_PROBLEM TO WORK ON_:
Print this span of the material below exactly: the line with "these two prefixes", the line with "only by the", and every line between them, but nothing else.

Start of SUPPLIED MATERIAL

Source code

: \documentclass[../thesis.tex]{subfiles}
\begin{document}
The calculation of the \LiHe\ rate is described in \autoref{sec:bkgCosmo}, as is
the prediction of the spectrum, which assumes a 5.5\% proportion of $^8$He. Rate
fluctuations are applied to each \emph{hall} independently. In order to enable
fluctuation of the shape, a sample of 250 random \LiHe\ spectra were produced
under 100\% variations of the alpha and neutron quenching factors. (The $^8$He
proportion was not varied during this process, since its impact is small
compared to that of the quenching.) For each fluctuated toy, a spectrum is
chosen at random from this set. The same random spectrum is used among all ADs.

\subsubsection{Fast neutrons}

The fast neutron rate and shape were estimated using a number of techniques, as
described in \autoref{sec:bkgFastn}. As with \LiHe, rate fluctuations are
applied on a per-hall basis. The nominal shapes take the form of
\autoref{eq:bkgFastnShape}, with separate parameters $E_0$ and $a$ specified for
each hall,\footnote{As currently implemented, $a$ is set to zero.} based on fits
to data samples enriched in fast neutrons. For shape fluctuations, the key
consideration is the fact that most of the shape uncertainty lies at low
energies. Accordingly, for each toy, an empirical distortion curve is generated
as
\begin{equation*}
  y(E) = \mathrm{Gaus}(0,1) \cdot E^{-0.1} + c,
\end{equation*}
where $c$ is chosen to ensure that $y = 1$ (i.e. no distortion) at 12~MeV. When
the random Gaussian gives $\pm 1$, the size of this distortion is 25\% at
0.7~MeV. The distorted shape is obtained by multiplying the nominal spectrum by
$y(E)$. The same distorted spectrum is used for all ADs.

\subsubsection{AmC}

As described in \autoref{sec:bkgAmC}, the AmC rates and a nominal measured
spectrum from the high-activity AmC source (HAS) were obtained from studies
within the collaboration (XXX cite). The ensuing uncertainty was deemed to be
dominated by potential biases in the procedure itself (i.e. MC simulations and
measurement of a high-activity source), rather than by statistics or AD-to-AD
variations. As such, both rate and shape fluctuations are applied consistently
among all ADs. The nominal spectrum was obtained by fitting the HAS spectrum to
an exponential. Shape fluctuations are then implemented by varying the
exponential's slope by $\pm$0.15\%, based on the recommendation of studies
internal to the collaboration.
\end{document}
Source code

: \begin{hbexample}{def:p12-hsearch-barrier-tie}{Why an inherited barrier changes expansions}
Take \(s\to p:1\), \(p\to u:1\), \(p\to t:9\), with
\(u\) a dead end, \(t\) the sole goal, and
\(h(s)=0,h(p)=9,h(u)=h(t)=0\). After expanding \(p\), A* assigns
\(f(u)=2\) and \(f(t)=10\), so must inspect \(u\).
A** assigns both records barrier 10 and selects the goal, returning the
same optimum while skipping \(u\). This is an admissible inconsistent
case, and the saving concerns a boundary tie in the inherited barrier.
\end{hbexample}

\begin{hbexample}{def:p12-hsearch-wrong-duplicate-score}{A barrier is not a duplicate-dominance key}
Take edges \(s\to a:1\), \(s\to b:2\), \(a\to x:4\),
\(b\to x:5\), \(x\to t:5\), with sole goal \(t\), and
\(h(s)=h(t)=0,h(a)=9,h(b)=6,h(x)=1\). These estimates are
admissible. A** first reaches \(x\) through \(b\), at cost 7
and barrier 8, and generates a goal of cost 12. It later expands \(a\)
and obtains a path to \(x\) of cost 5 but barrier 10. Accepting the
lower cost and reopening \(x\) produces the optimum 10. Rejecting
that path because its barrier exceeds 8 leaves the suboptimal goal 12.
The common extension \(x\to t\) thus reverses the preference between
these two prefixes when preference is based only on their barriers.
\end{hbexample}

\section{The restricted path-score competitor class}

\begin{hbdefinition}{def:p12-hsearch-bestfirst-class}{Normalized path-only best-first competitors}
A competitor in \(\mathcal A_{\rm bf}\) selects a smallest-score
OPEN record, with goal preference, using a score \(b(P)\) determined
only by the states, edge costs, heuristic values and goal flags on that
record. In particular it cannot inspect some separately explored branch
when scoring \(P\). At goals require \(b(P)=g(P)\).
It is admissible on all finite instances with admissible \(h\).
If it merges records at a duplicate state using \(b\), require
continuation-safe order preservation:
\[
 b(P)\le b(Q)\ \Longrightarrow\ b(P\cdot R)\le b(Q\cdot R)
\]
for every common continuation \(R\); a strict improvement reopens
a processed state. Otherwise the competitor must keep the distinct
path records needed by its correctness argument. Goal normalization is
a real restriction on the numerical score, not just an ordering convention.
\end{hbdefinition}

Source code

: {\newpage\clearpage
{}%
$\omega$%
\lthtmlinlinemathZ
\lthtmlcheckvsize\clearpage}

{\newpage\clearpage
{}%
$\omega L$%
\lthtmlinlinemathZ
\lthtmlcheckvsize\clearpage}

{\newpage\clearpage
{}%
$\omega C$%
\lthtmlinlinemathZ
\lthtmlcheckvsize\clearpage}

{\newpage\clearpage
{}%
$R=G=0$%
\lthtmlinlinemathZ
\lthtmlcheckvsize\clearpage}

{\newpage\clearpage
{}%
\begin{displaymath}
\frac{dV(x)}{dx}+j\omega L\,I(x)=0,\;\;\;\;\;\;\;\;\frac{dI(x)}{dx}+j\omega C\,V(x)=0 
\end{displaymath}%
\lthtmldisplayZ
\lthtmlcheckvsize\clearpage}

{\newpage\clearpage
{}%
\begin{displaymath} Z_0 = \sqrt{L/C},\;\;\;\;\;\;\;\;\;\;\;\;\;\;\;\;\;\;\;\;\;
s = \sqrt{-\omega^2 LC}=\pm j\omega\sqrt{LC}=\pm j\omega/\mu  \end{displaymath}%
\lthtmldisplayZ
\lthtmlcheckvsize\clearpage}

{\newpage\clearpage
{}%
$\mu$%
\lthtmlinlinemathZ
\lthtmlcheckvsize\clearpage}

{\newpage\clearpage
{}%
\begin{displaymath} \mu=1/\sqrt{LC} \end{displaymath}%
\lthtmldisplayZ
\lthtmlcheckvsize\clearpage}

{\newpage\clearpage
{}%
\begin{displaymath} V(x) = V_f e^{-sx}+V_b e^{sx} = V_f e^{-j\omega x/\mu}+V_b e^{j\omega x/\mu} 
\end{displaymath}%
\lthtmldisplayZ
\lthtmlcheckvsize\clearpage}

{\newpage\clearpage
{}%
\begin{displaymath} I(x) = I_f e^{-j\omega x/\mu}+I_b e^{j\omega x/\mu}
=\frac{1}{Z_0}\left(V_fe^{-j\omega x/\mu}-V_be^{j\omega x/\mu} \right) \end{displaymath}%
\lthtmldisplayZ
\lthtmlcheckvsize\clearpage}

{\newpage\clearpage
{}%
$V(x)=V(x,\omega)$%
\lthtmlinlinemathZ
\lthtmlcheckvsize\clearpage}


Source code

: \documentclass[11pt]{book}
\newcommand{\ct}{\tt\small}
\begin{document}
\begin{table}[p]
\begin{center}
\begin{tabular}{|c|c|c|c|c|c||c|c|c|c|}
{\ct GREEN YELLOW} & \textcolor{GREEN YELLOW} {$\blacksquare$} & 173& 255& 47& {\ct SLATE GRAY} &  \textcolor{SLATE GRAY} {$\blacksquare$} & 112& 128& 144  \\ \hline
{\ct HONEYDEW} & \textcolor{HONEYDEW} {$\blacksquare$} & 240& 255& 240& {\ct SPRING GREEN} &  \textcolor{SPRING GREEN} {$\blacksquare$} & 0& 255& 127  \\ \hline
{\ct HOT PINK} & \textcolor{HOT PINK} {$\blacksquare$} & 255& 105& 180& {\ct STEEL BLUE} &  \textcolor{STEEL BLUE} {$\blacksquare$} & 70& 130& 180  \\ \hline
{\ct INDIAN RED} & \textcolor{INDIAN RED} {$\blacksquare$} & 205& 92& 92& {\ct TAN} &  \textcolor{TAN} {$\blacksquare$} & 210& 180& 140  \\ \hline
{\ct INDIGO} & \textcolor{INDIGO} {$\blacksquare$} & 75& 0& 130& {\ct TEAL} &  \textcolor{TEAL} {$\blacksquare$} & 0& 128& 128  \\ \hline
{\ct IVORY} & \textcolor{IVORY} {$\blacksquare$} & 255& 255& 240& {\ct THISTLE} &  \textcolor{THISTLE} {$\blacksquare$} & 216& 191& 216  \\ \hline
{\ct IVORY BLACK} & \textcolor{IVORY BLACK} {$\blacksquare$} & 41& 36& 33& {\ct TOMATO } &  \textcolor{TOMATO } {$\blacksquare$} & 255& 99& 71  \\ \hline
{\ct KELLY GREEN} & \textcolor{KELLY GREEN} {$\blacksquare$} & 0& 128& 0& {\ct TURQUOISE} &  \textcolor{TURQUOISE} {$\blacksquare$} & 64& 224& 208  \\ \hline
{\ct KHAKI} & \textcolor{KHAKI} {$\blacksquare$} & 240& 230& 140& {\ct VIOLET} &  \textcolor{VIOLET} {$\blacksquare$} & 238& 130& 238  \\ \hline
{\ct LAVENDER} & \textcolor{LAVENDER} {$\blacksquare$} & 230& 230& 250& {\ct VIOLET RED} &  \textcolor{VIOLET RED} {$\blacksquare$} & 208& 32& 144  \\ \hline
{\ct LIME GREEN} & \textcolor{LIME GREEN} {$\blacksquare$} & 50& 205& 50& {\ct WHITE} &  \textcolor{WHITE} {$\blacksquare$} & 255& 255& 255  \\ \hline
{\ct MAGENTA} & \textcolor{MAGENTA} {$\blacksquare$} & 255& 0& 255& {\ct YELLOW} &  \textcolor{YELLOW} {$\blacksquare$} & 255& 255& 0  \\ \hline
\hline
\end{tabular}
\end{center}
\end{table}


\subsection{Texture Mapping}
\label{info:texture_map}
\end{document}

End of SUPPLIED MATERIAL

_YOUR SOLUTION_:
these two prefixes when preference is based only on their barriers.
\end{hbexample}

\section{The restricted path-score competitor class}

\begin{hbdefinition}{def:p12-hsearch-bestfirst-class}{Normalized path-only best-first competitors}
A competitor in \(\mathcal A_{\rm bf}\) selects a smallest-score
OPEN record, with goal preference, using a score \(b(P)\) determined
only by the states, edge costs, heuristic values and goal flags on that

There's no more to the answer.